[Saved data entries]
━━━━━━━━━━━━━━━━━━━━━━━━━━━━━━

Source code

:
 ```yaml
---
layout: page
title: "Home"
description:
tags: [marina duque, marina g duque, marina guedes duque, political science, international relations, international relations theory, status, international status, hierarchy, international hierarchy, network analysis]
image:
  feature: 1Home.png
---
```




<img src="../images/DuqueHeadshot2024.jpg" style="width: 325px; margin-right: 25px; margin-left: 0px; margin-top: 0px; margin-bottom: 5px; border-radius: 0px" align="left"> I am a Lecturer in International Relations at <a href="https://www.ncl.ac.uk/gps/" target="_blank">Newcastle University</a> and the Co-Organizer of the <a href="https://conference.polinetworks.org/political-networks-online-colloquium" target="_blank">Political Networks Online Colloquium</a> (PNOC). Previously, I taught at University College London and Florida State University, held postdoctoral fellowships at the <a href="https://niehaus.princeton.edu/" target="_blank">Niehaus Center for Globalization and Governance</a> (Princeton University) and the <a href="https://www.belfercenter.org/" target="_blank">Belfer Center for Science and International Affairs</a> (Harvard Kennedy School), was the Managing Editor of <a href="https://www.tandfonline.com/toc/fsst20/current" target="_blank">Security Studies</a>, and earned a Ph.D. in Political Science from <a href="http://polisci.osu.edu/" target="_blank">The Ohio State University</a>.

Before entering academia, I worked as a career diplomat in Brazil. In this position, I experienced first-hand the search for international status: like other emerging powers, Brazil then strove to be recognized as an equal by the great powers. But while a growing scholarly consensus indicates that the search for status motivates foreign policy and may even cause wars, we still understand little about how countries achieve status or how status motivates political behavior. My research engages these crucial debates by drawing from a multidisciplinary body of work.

━━━━━━━━━━━━━━━━━━━━━━━━━━━━━━

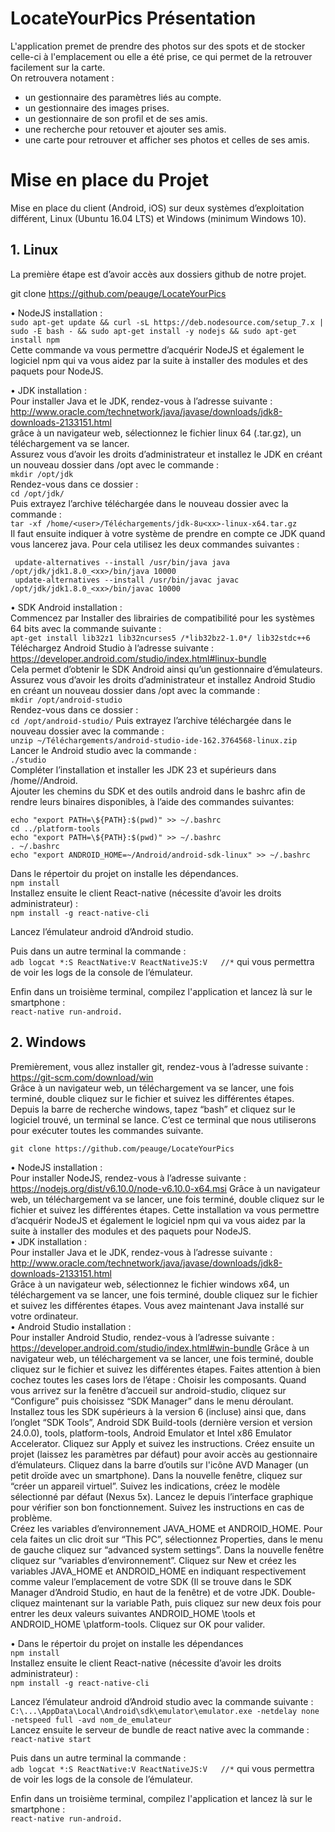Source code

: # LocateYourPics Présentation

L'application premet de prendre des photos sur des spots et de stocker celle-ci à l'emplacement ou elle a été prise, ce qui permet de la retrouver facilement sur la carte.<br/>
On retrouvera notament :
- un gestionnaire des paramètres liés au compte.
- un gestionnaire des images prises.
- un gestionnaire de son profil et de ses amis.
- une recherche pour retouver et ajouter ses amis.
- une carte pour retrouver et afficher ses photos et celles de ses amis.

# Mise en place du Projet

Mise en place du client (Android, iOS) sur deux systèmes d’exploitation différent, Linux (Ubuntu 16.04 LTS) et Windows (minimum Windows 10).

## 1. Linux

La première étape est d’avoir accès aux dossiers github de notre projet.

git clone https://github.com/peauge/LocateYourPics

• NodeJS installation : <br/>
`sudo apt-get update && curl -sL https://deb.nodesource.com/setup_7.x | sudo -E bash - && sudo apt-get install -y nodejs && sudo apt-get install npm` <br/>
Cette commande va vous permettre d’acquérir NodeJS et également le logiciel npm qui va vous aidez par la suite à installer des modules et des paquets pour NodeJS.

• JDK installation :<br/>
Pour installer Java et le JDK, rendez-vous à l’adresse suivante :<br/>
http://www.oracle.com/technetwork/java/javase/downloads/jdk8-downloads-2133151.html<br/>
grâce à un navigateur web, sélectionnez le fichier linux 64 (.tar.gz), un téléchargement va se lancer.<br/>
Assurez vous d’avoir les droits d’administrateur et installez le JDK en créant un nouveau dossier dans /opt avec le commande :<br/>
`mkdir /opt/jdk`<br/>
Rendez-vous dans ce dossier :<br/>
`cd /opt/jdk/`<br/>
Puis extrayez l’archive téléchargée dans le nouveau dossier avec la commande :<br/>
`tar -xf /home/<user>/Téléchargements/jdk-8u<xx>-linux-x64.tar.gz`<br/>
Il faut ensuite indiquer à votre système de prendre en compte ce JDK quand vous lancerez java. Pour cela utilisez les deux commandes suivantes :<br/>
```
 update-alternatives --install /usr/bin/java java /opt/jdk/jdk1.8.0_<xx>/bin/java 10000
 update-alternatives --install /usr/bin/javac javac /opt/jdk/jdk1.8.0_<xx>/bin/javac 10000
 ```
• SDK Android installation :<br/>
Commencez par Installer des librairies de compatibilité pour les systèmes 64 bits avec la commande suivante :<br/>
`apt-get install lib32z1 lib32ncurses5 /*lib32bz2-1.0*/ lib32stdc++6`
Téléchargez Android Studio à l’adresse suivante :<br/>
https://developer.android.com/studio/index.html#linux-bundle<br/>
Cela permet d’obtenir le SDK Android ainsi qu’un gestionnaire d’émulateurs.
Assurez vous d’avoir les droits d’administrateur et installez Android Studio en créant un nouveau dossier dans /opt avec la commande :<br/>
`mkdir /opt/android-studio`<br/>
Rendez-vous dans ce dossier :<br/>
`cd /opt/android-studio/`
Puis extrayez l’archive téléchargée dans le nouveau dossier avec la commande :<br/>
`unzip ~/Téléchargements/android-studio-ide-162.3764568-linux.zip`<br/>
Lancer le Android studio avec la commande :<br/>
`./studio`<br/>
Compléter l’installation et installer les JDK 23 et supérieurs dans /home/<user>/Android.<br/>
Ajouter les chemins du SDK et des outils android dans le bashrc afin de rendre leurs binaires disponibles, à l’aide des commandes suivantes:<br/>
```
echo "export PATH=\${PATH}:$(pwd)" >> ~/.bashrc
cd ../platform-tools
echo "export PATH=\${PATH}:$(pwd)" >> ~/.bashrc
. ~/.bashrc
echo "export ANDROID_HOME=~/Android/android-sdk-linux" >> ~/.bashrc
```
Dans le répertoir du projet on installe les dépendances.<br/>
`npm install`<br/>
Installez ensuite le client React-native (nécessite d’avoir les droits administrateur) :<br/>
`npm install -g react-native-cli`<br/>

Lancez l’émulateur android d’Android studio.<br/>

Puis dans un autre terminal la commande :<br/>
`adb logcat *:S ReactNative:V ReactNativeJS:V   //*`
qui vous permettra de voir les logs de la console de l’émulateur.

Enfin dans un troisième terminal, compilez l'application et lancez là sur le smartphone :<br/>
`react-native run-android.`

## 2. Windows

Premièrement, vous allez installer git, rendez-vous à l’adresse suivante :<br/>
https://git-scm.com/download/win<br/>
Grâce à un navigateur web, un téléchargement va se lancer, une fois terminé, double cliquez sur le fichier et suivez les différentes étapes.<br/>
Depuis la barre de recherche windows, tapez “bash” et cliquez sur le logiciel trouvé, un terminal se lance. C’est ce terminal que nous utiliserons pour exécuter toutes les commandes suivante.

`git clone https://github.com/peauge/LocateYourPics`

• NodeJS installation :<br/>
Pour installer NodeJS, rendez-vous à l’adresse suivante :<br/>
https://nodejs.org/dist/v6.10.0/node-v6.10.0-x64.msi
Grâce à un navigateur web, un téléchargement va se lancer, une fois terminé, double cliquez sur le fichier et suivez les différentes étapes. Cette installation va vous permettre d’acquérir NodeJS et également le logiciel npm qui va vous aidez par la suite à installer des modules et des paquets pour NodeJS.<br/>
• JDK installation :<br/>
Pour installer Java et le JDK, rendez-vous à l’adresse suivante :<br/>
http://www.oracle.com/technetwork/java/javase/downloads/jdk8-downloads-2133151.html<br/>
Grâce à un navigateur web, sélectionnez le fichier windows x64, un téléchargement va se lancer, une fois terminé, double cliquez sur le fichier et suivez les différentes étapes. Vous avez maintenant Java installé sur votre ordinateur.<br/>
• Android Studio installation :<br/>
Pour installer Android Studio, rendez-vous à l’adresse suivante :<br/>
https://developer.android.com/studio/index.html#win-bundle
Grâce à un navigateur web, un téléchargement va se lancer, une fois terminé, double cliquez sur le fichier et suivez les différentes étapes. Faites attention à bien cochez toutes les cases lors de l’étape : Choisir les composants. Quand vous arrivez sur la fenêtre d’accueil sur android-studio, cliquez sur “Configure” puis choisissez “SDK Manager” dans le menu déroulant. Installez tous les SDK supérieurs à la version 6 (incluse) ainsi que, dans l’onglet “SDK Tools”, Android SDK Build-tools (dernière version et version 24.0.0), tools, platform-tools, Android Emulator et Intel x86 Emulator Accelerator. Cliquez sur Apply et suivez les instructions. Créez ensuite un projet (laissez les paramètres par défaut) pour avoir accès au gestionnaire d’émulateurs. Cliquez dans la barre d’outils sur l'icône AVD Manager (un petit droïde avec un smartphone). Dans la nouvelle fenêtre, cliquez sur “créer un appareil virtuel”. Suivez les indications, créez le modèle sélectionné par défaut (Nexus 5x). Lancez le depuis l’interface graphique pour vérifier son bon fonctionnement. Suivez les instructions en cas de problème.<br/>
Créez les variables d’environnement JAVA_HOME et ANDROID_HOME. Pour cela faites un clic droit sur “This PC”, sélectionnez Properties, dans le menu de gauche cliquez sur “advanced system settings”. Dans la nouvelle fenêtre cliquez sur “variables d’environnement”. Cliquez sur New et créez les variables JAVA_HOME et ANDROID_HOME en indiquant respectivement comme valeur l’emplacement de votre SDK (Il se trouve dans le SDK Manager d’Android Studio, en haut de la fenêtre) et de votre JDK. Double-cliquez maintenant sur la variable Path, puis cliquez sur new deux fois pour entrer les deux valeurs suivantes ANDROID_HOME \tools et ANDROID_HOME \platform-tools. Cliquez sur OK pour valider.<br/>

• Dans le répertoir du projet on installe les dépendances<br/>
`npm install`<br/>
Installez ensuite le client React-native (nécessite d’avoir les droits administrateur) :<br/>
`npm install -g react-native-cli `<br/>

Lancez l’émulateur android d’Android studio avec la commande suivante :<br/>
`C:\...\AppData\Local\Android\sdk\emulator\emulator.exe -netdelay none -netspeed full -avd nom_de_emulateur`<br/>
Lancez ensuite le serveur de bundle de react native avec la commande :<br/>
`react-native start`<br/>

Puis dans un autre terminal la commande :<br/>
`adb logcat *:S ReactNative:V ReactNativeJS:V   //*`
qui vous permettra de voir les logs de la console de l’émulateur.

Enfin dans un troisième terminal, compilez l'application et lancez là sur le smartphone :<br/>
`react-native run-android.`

━━━━━━━━━━━━━━━━━━━━━━━━━━━━━━

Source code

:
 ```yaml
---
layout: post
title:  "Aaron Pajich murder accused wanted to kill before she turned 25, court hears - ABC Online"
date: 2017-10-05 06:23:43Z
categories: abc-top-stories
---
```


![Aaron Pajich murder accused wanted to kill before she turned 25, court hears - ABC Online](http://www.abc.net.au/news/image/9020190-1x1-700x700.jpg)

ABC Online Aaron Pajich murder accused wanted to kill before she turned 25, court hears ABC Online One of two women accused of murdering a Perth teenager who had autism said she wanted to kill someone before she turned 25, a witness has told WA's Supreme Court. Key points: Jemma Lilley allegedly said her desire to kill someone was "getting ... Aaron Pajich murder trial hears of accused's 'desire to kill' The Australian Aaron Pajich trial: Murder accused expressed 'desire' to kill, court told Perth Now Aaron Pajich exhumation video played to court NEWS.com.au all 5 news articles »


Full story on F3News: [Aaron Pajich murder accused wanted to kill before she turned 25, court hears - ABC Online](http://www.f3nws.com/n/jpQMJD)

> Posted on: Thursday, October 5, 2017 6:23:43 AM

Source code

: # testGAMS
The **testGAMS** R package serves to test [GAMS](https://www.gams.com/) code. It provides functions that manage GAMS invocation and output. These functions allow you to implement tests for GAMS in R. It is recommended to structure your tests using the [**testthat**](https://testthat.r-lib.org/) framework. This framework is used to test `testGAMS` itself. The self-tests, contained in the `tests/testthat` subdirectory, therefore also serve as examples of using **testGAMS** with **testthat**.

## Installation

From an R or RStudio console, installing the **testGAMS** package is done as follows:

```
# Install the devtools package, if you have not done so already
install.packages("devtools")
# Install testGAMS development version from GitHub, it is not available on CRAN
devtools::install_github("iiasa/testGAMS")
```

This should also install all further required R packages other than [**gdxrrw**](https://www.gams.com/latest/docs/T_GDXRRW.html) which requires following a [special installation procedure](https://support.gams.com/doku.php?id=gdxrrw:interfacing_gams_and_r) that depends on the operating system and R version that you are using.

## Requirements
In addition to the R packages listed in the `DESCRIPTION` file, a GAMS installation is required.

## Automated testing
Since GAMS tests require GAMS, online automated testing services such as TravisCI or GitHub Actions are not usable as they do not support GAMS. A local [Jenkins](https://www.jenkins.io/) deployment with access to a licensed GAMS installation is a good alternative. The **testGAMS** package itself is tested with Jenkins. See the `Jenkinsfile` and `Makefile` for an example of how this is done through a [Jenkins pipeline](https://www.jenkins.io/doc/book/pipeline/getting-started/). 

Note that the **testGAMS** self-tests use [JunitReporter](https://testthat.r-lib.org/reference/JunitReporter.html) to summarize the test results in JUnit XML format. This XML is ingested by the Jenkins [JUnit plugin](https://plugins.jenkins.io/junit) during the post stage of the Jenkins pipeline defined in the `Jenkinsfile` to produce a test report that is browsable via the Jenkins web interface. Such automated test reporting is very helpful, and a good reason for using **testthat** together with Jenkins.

━━━━━━━━━━━━━━━━━━━━━━━━━━━━━━

▸ **THE TASK**: What you return must be the lines above that run from the line with "L'application premet de" to the line with "# Mise en place du Projet", inclusive, each copied exactly.

▸ **ANSWER TO THIS TASK**:
L'application premet de prendre des photos sur des spots et de stocker celle-ci à l'emplacement ou elle a été prise, ce qui permet de la retrouver facilement sur la carte.<br/>
On retrouvera notament :
- un gestionnaire des paramètres liés au compte.
- un gestionnaire des images prises.
- un gestionnaire de son profil et de ses amis.
- une recherche pour retouver et ajouter ses amis.
- une carte pour retrouver et afficher ses photos et celles de ses amis.

# Mise en place du Projet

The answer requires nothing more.